Z Wagnerem dookoła świata, cz.1

0
609
obraz nr 1

 S/Y ZJAWA

“Rok 1927 był tym, który zmienił całe moje życie… Po przyjeździe do Gdyni zajęliśmy mieszkanie na Kamiennej Górze. Razem z moim bratem Jankiem spędziliśmy dwa dni pomagając mamie urządzić się w nowym domu, ale trzeciego dnia nie wytrzymaliśmy i pobiegliśmy zobaczyć morze, łodzie i ogromne statki… dotknąć wody i przekonać się, że naprawdę jest słona.
Los uśmiechnął sił do mnie. Jeden z naszych sąsiadów był właścicielem pięknego jachtu żaglowego i potrzebował kogoś do opieki nad nim oraz załogi.
Jacht był piękny, miał ponad 30 stóp długości, do połowy zakryty pokładem i miał dobrze strymowane żagle. Mój zachwyt trwał ponad dwa miesiące zanim nadszedł czas, aby na zimę wyciągnąć łódkę na ląd.”
“By the Sun and Stars” Wł. Wagner

 

BAŁTYK, 1932

obraz nr 2

Władysław Wagner 1931, zdjęcie z legitymacji szkolnej, która była jego paszportem aż do 1938 roku


Port Gdynia, 8 lipca 1932

Wieczorem, w porze, gdy światło zachodzącego słońca rysuje wyraźnie kształty łodzi, masztów, lin i twarzy ludzi, trochę zatroskanych ale radosnych, dwaj młodzi żeglarze ściskali dłonie tych, którzy przyszli ich pożegnać, przyjaciół, którzy też może kiedyś popłyną, ale jeszcze nie teraz.
Była tam Ela – siostra Rudolfa Korniowskiego, był Wiesiek Szczepkowski, bliski kolega Władka, był Czesław Zabrodzki, przyjaciel Władka i przyboczny z drużyny harcerskiej, był Gerard Knoff – szkolny kolega Władka, Pomorzanin, który też zawsze marzył o wyprawie w morze; był też brat Władka – Janek.

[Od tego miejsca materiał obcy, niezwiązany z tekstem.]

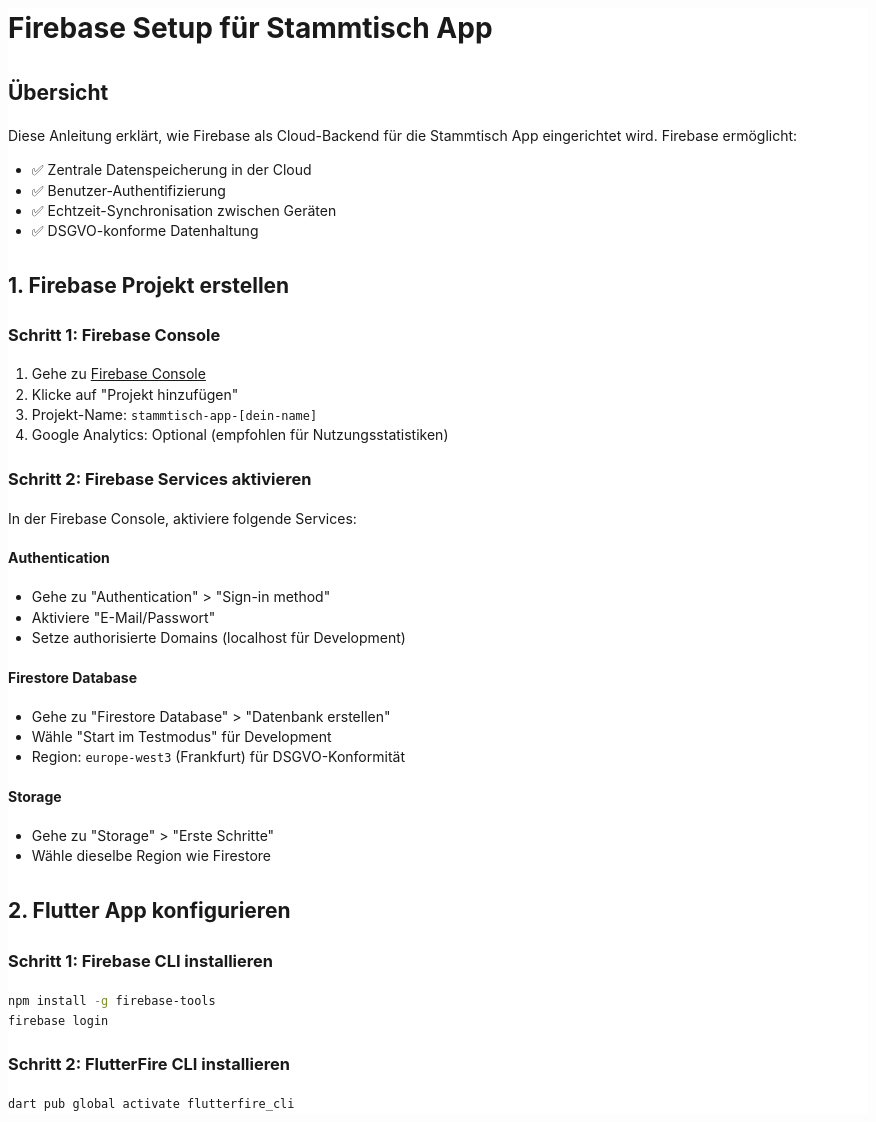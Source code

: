 # Firebase Setup für Stammtisch App

## Übersicht

Diese Anleitung erklärt, wie Firebase als Cloud-Backend für die Stammtisch App eingerichtet wird. Firebase ermöglicht:

- ✅ Zentrale Datenspeicherung in der Cloud
- ✅ Benutzer-Authentifizierung
- ✅ Echtzeit-Synchronisation zwischen Geräten
- ✅ DSGVO-konforme Datenhaltung

## 1. Firebase Projekt erstellen

### Schritt 1: Firebase Console
1. Gehe zu [Firebase Console](https://console.firebase.google.com/)
2. Klicke auf "Projekt hinzufügen"
3. Projekt-Name: `stammtisch-app-[dein-name]`
4. Google Analytics: Optional (empfohlen für Nutzungsstatistiken)

### Schritt 2: Firebase Services aktivieren
In der Firebase Console, aktiviere folgende Services:

#### Authentication
- Gehe zu "Authentication" > "Sign-in method"
- Aktiviere "E-Mail/Passwort"
- Setze authorisierte Domains (localhost für Development)

#### Firestore Database
- Gehe zu "Firestore Database" > "Datenbank erstellen"
- Wähle "Start im Testmodus" für Development
- Region: `europe-west3` (Frankfurt) für DSGVO-Konformität

#### Storage
- Gehe zu "Storage" > "Erste Schritte"
- Wähle dieselbe Region wie Firestore

## 2. Flutter App konfigurieren

### Schritt 1: Firebase CLI installieren
```bash
npm install -g firebase-tools
firebase login
```

### Schritt 2: FlutterFire CLI installieren
```bash
dart pub global activate flutterfire_cli
```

Nikt z nich nie zdawał sobie sprawy, że uczestniczy w wydarzeniu historycznym, którego wielkość odkryjemy i uczcimy dokładnie w tym samym miejscu po 80 latach.
Oddali cumy aby w morze wejść przed ciemnością. 
Wiatru było niewiele, ale światło wieczoru wyraźnie pokazało biel otwierającego się grota i napis na rufie odchodzącego w morze jachtu: “ZJAWA” i poniżej: “Gdynia”.
Załogę stanowiło dwóch żeglarzy: niespełna 20-letni Władysław Wagner – kapitan jachtu, harcerz drużynowy Morskiej Drużyny Harcerskiej im. Króla Jana III Sobieskiego oraz Rudolf Korniowski, kolega Władka, bardziej malarz niż żeglarz. Wyruszali w świat, chyba nie bardzo jeszcze tego świadomi. Jacht miał 29 stóp długości, jeden maszt i dwa żagle (slup), przebudowany został i przystosowany do morskiej żeglugi przez harcerzy na bazie drewnianej szalupy, odkupionej przez ojca Władka od budowniczych portu Gdynia za 20 złotych.
Sprzęt nawigacyjny, jaki znajdował się na pokładzie Zjawy stanowiła harcerska busola, czyli niezbyt dokładny kompas, oraz kilka map Bałtyku. Skromnie, jak na tego typu rejs i jeden Pan Bóg wie jakim cudem z takim wyposażeniem dopływali do poszczególnych portów, dokładnie gdzie chcieli. Tylko na początku pomylili wyspę Bornholm ze Szwecją, potem szło łatwiej. W pierwszy kompas morski zaopatrzyli się w Göteborgu (Szwecja), tuż przed wyjściem z Bałtyku na Morze Północne.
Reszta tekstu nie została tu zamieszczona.